## WORK ORDER
Tally the lines containing "tests" in this data. Respond with the tally alone.
#### RECORD EXCERPTS ####
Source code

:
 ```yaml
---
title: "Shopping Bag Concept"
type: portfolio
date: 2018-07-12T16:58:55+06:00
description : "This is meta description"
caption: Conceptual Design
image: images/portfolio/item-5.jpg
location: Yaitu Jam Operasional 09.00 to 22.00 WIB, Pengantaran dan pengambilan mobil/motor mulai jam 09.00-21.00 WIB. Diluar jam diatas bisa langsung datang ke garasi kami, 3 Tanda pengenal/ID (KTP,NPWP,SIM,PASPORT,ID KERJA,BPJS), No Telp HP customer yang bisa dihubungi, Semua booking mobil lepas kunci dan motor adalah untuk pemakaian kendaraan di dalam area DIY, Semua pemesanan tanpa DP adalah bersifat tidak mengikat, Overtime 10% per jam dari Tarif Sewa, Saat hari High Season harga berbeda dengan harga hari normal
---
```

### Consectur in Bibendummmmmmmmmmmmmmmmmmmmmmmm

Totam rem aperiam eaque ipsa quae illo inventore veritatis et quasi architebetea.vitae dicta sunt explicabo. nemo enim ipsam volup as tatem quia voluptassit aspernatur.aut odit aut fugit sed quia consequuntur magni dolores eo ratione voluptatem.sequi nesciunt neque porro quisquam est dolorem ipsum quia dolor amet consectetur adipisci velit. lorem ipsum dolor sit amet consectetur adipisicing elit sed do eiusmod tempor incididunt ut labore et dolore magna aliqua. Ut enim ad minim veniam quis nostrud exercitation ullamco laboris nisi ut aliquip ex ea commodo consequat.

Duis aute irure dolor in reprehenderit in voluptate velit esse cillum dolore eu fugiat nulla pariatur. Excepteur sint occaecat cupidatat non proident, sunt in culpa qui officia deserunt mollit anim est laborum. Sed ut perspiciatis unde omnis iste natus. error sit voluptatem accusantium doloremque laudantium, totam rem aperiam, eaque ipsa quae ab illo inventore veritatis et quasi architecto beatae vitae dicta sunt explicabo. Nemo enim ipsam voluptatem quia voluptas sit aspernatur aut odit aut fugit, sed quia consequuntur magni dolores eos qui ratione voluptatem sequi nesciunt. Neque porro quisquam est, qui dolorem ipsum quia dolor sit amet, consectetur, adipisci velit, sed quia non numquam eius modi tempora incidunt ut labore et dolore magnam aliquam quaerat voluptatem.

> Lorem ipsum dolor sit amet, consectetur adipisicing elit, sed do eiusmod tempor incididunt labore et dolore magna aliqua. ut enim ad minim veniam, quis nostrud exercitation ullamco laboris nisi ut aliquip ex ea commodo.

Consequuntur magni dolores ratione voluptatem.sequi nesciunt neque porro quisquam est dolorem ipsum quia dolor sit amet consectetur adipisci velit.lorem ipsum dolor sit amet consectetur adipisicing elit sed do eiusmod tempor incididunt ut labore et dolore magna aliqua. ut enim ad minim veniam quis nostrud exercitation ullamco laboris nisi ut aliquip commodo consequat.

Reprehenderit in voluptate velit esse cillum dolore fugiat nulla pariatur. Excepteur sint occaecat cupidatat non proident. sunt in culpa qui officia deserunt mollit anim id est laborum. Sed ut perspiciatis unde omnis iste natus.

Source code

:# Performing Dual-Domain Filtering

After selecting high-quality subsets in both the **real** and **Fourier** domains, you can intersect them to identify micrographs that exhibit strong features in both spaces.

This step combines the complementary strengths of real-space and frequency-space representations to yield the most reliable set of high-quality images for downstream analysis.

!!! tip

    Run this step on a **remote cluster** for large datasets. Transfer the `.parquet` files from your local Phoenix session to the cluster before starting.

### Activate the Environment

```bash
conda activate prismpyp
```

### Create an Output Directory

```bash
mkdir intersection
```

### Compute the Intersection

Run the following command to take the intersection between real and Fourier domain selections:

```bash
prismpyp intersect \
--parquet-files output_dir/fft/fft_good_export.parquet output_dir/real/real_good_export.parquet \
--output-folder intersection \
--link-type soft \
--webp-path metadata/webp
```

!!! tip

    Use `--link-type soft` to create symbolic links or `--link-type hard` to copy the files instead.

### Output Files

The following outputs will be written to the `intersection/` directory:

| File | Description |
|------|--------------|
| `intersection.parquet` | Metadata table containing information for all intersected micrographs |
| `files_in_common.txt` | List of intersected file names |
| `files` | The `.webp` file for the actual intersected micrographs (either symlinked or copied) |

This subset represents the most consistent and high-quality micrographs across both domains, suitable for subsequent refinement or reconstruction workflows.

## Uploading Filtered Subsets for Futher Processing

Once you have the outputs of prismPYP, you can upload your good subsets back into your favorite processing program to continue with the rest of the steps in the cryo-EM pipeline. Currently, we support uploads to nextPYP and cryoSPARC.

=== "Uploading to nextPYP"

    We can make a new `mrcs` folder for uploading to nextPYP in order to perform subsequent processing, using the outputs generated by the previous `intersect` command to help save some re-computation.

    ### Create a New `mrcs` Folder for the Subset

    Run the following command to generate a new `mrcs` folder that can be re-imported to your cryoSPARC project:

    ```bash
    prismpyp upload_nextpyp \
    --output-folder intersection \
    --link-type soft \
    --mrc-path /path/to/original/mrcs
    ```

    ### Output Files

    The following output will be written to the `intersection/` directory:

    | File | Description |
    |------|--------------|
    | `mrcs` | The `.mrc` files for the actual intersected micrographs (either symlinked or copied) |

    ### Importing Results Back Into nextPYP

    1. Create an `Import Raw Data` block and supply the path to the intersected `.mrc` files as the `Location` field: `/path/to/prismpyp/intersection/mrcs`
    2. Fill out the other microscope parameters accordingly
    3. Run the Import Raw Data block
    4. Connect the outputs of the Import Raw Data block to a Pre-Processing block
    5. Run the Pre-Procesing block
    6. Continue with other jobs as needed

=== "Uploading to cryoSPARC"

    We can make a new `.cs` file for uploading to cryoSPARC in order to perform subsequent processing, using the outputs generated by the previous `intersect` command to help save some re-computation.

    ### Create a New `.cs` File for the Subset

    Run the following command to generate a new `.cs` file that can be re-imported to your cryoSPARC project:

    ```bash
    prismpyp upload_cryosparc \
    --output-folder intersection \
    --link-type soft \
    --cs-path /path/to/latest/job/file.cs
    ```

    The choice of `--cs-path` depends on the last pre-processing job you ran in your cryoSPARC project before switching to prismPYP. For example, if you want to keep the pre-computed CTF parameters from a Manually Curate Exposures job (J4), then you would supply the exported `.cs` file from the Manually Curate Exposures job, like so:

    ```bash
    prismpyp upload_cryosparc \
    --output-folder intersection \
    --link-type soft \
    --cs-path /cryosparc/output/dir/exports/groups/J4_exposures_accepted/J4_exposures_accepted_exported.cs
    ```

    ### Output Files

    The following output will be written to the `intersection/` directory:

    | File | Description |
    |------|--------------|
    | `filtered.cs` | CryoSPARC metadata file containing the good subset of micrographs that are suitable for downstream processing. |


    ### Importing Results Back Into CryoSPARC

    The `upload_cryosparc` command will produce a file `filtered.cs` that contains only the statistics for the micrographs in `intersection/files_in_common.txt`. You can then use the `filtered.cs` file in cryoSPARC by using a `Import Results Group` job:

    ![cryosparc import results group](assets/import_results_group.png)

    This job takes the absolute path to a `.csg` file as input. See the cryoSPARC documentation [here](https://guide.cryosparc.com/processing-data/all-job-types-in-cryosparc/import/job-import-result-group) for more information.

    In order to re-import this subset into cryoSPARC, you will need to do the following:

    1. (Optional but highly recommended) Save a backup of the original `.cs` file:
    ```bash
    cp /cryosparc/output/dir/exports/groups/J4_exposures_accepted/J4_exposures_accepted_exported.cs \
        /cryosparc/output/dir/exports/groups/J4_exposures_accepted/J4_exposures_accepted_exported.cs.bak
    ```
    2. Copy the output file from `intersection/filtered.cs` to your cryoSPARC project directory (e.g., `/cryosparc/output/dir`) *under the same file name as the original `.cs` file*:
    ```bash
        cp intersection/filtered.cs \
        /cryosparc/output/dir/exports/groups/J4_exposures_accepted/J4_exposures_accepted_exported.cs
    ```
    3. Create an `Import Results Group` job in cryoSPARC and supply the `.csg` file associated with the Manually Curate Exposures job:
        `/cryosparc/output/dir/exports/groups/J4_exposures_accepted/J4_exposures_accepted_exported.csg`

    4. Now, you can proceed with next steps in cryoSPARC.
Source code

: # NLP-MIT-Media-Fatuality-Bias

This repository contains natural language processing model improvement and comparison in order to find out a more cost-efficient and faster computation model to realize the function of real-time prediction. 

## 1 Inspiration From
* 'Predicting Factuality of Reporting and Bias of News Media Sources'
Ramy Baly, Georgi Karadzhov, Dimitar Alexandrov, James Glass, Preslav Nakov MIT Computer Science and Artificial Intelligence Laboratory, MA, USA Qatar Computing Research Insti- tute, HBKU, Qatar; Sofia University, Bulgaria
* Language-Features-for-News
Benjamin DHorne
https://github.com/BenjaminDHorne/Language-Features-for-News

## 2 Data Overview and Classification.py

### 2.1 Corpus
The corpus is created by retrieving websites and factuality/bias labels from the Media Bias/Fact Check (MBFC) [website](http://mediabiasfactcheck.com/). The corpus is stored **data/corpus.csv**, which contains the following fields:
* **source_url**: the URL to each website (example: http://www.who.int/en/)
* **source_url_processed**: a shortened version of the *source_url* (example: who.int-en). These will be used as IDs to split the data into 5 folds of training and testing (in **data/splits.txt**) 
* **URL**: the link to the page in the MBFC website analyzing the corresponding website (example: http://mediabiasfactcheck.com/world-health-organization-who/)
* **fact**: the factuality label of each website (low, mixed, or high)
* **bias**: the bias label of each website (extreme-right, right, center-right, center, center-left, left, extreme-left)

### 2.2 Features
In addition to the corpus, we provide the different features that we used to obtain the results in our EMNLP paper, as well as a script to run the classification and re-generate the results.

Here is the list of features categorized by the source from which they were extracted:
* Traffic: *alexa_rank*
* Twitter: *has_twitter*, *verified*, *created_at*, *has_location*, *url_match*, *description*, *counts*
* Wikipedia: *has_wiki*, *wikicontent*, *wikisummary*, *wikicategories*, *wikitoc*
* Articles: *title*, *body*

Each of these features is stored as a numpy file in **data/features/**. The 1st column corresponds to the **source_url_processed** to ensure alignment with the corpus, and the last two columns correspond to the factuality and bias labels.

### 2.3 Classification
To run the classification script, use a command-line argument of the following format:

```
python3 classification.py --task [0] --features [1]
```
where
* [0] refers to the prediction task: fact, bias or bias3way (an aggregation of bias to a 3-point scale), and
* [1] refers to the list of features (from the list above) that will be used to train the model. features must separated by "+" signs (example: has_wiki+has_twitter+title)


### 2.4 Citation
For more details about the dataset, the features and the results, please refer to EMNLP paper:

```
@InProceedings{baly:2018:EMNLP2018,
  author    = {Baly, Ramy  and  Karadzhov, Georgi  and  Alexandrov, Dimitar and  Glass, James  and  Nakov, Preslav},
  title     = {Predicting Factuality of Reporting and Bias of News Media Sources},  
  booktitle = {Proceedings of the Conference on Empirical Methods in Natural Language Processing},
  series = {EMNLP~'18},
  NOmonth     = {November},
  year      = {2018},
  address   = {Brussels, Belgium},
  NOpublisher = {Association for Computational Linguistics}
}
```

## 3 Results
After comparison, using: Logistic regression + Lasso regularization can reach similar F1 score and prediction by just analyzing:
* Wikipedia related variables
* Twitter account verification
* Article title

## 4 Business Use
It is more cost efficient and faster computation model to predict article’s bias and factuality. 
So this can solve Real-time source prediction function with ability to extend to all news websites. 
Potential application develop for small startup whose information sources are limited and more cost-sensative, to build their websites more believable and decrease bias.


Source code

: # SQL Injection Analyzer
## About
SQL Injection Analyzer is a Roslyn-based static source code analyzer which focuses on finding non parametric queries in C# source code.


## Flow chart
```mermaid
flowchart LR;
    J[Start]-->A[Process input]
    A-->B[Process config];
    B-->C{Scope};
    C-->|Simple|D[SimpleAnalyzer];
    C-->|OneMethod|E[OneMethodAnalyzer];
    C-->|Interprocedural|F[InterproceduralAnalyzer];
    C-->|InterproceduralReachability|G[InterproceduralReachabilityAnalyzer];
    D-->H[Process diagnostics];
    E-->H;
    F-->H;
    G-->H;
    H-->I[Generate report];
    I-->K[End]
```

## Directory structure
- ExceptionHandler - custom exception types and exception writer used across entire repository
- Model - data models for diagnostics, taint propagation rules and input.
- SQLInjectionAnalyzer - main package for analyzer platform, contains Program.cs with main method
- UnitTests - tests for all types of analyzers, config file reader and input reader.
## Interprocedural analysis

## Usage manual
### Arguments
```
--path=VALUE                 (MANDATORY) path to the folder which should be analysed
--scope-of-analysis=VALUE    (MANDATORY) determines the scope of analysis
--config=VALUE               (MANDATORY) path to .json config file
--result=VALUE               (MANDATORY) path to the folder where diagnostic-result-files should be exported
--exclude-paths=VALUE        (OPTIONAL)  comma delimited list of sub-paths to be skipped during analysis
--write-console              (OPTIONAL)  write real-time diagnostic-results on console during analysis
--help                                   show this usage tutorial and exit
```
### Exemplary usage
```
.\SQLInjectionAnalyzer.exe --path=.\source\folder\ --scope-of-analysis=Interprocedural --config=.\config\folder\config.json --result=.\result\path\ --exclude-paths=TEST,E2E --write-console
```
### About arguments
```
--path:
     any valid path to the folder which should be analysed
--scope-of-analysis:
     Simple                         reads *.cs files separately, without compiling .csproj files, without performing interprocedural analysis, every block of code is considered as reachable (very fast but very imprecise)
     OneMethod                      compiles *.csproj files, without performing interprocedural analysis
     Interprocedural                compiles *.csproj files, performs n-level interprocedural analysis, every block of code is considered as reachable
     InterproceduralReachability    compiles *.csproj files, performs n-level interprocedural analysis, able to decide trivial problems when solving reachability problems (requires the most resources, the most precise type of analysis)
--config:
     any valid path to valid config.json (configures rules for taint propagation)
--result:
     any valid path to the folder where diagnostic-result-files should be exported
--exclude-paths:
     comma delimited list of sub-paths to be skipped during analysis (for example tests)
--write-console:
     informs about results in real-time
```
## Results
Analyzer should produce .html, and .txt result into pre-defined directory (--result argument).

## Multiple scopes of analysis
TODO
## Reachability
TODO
####
## SOLUTION TO THIS PROBLEM
2